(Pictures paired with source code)

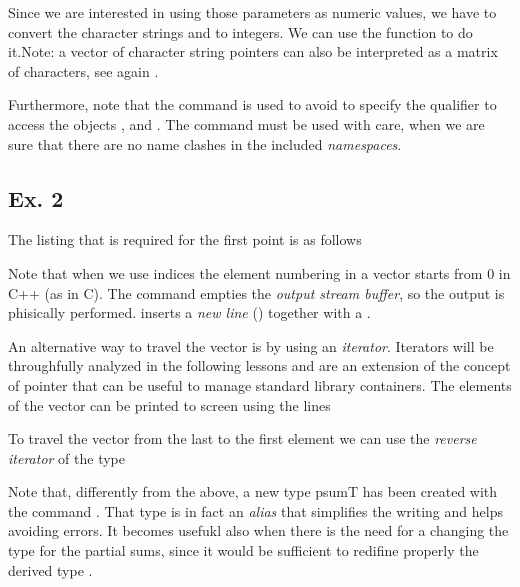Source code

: Since we are interested in using those parameters as numeric values, we have to
convert the character strings  and  to integers. We
can use the function  to do it.Note: a vector of character string
pointers can also be interpreted as a matrix of characters, see again 
.
%
\lstset{basicstyle=\scriptsize\sf}

\lstset{basicstyle=\sf}
%
Furthermore, note that the command  is used to avoid
to specify the qualifier  to access the objects ,
 and . The command  must be used with
care, when we are sure that there are no name clashes in the included 
\emph{namespaces}.

\subsection*{Ex. 2}
The listing that is required for the first point is as follows
%
\lstset{basicstyle=\scriptsize\sf}

\lstset{basicstyle=\sf}

Note that when we use indices the element numbering in a vector  starts
from $0$ in C++ (as in C). The command  empties the
\emph{output stream buffer}, so the output is phisically performed.
 inserts a \emph{new line} () together with a
.

An alternative way to travel the vector is by using an \emph{iterator}.
Iterators will be throughfully analyzed in the following lessons and are an
extension of the concept of pointer that can be useful to manage standard
library containers. The elements of the vector  can be printed to
screen using the lines
\lstset{basicstyle=\scriptsize\sf}

\lstset{basicstyle=\sf}

To travel the vector from the last to the first element we can use the
\emph{reverse iterator} of the  type
\lstset{basicstyle=\scriptsize\sf}

\lstset{basicstyle=\sf}

Note that, differently from the above, a new type psumT has been created with
the command . That type is in fact an \emph{alias} that simplifies
the writing and helps avoiding errors. It becomes usefukl also when there is the
need for a changing the type for the partial sums, since it would be sufficient
to redifine properly the derived type .

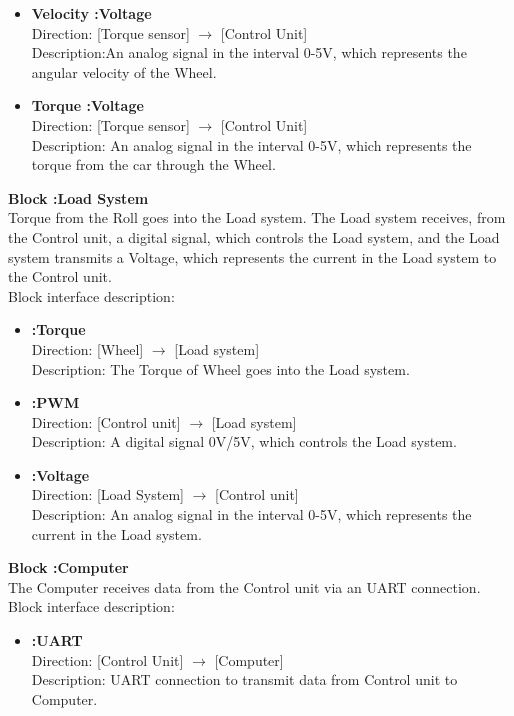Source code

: \begin{itemize}
	\item \textbf{Velocity :Voltage}\\
		Direction: [Torque sensor] $\rightarrow$ [Control Unit]\\
		Description:An analog signal in the interval 0-5V, which represents the angular velocity of the Wheel.
	\item \textbf{Torque :Voltage}\\
		Direction: [Torque sensor] $\rightarrow$ [Control Unit]\\
		Description: An analog signal in the interval 0-5V, which represents the torque from the car through the Wheel.
\end{itemize}

\textbf{Block :Load System}\\
Torque from the Roll goes into the Load system. The Load system receives, from the Control unit, a digital signal, which controls the Load system, and the Load system transmits a Voltage, which represents the current in the Load system to the Control unit.\\
Block interface description:

\begin{itemize}
	\item \textbf{:Torque}\\
		Direction: [Wheel] $\rightarrow$ [Load system]\\
		Description: The Torque of Wheel goes into the Load system.
	\item \textbf{:PWM}\\
		Direction: [Control unit] $\rightarrow$ [Load system]\\
		Description: A digital signal 0V/5V, which controls the Load system.
	\item \textbf{:Voltage}\\
		Direction: [Load System] $\rightarrow$ [Control unit]\\
		Description: An analog signal in the interval 0-5V, which represents the current in the Load system.
\end{itemize}

\textbf{Block :Computer}\\
The Computer receives data from the Control unit via an UART connection.\\
Block interface description:

\begin{itemize}
	\item \textbf{:UART}\\
		Direction: [Control Unit] $\rightarrow$ [Computer]\\
		Description: UART connection to transmit data from Control unit to Computer.
\end{itemize}

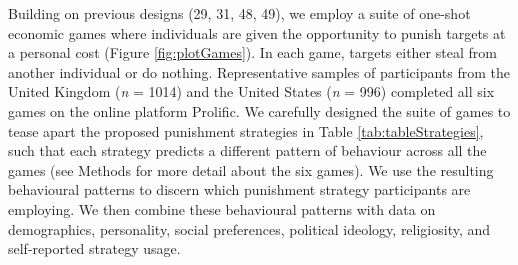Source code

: \documentclass[
  english,
  man, donotrepeattitle,floatsintext]{apa6}
\begin{document}
Building on previous designs (29, 31, 48, 49), we employ a suite of one-shot economic games where individuals
are given the opportunity to punish targets at a personal cost (Figure
\ref{fig:plotGames}). In each game, targets either steal from another
individual or do nothing. Representative samples of participants from the United
Kingdom (\emph{n} = 1014) and the
United States (\emph{n} = 996)
completed all six games on the online platform Prolific. We carefully designed
the suite of games to tease apart the proposed punishment strategies in Table
\ref{tab:tableStrategies}, such that each strategy predicts a different pattern
of behaviour across all the games (see Methods for more detail about the six
games). We use the resulting behavioural patterns to discern which punishment
strategy participants are employing. We then combine these behavioural patterns
with data on demographics, personality, social preferences, political ideology,
religiosity, and self-reported strategy usage.
\end{document}
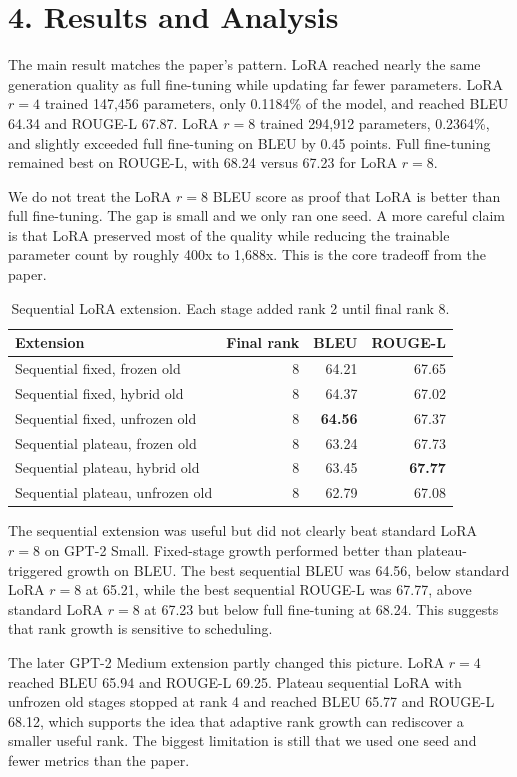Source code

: \documentclass[11pt]{article}
\begin{document}
\section{4. Results and Analysis}
The main result matches the paper's pattern. LoRA reached nearly the same generation quality as full fine-tuning while updating far fewer parameters. LoRA $r=4$ trained 147,456 parameters, only 0.1184\% of the model, and reached BLEU 64.34 and ROUGE-L 67.87. LoRA $r=8$ trained 294,912 parameters, 0.2364\%, and slightly exceeded full fine-tuning on BLEU by 0.45 points. Full fine-tuning remained best on ROUGE-L, with 68.24 versus 67.23 for LoRA $r=8$.

We do not treat the LoRA $r=8$ BLEU score as proof that LoRA is better than full fine-tuning. The gap is small and we only ran one seed. A more careful claim is that LoRA preserved most of the quality while reducing the trainable parameter count by roughly 400x to 1,688x. This is the core tradeoff from the paper.

\begin{table}[h]
\centering
\scriptsize
\begin{tabular}{lrrr}
\toprule
Extension & Final rank & BLEU & ROUGE-L \\
\midrule
Sequential fixed, frozen old & 8 & 64.21 & 67.65 \\
Sequential fixed, hybrid old & 8 & 64.37 & 67.02 \\
Sequential fixed, unfrozen old & 8 & \textbf{64.56} & 67.37 \\
Sequential plateau, frozen old & 8 & 63.24 & 67.73 \\
Sequential plateau, hybrid old & 8 & 63.45 & \textbf{67.77} \\
Sequential plateau, unfrozen old & 8 & 62.79 & 67.08 \\
\bottomrule
\end{tabular}
\caption{Sequential LoRA extension. Each stage added rank 2 until final rank 8.}
\end{table}

The sequential extension was useful but did not clearly beat standard LoRA $r=8$ on GPT-2 Small. Fixed-stage growth performed better than plateau-triggered growth on BLEU. The best sequential BLEU was 64.56, below standard LoRA $r=8$ at 65.21, while the best sequential ROUGE-L was 67.77, above standard LoRA $r=8$ at 67.23 but below full fine-tuning at 68.24. This suggests that rank growth is sensitive to scheduling.

The later GPT-2 Medium extension partly changed this picture. LoRA $r=4$ reached BLEU 65.94 and ROUGE-L 69.25. Plateau sequential LoRA with unfrozen old stages stopped at rank 4 and reached BLEU 65.77 and ROUGE-L 68.12, which supports the idea that adaptive rank growth can rediscover a smaller useful rank. The biggest limitation is still that we used one seed and fewer metrics than the paper.
\end{document}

• TRY IT
Count up the lines above that include the string "suite" and report nothing but that number.

• ANSWER FOR THIS EXERCISE
2